ディズニー最新映画『ムーラン』ボイコットの声高まる 新疆政府への謝意表明で

2020/09/09
更新: 2024/04/22

新疆ウイグル自治区で撮影された、米アニメ映画大手ディズニーの最新映画『ムーラン』実写版は物議を醸し出している。映画のエンドロールには、新疆ウイグル自治区吐鲁番(トゥルパン)市警察局、その地域の宣伝部門「中国共産党新疆ウイグル自治区委員会広報部」など複数の政府機関に感謝を示している。

トゥルパン公安局は昨年10月、政府によるウイグル族への弾圧に関与しているとして、米国商務省の貿易ブラックリストに追加された。

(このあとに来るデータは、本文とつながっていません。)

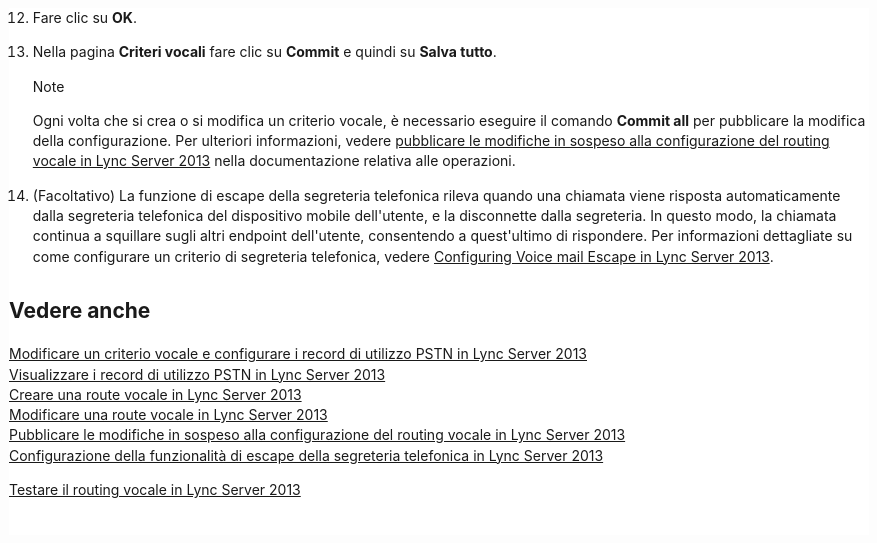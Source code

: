12. Fare clic su **OK**.

13. Nella pagina **Criteri vocali** fare clic su **Commit** e quindi su **Salva tutto**.
    
    <div>
    

    > [!NOTE]  
    > Ogni volta che si crea o si modifica un criterio vocale, è necessario eseguire il comando <STRONG>Commit all</STRONG> per pubblicare la modifica della configurazione. Per ulteriori informazioni, vedere <A href="lync-server-2013-publish-pending-changes-to-the-voice-routing-configuration.md">pubblicare le modifiche in sospeso alla configurazione del routing vocale in Lync Server 2013</A> nella documentazione relativa alle operazioni.

    
    </div>

14. (Facoltativo) La funzione di escape della segreteria telefonica rileva quando una chiamata viene risposta automaticamente dalla segreteria telefonica del dispositivo mobile dell'utente, e la disconnette dalla segreteria. In questo modo, la chiamata continua a squillare sugli altri endpoint dell'utente, consentendo a quest'ultimo di rispondere. Per informazioni dettagliate su come configurare un criterio di segreteria telefonica, vedere [Configuring Voice mail Escape in Lync Server 2013](lync-server-2013-configuring-voice-mail-escape.md).

</div>

<div>

## <a name="see-also"></a>Vedere anche


[Modificare un criterio vocale e configurare i record di utilizzo PSTN in Lync Server 2013](lync-server-2013-modify-a-voice-policy-and-configure-pstn-usage-records.md)  
[Visualizzare i record di utilizzo PSTN in Lync Server 2013](lync-server-2013-view-pstn-usage-records.md)  
[Creare una route vocale in Lync Server 2013](lync-server-2013-create-a-voice-route.md)  
[Modificare una route vocale in Lync Server 2013](lync-server-2013-modify-a-voice-route.md)  
[Pubblicare le modifiche in sospeso alla configurazione del routing vocale in Lync Server 2013](lync-server-2013-publish-pending-changes-to-the-voice-routing-configuration.md)  
[Configurazione della funzionalità di escape della segreteria telefonica in Lync Server 2013](lync-server-2013-configuring-voice-mail-escape.md)  


[Testare il routing vocale in Lync Server 2013](lync-server-2013-test-voice-routing.md)  
  

</div>

</div>

<span> </span>

</div>

</div>

</div>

2019年から同映画のボイコット運動が香港を中心に巻き起こっている。きっかけは、主演女優で中国生まれの劉亦菲(リウ・イーフェイ)さんが、香港市民に暴力をふるう香港警察への支持を表明したためだ。

ディズニープラスで公開された同映画は、病気の父親の代わりに従軍する古代中国の男装ヒロインを描いた歴史物語。ディズニーは1998年にアニメ映画化した。2020年は同名作品の実写版が公開予定されている。

大紀元は、ディズニーにコメントを求めたが、回答は得られなかった。

同映画の製作デザイナーであるグラント・マジョール(Grant Major)氏は最近、芸術誌「Architectural Digest(アーキテクチュラル)」に対し、撮影が始まる前に製作チームが新疆とその周辺で何カ月もかけて現地調査を行ったと語った。ムーラン・ディレクターのニキ・カロ(Niki Caro)氏は2017年、インスタグラムに砂漠の写真を掲載した。写真の位置には「アジア・新疆首都ウルムチ」とあり、説明には「中国調査5日目」と記されている。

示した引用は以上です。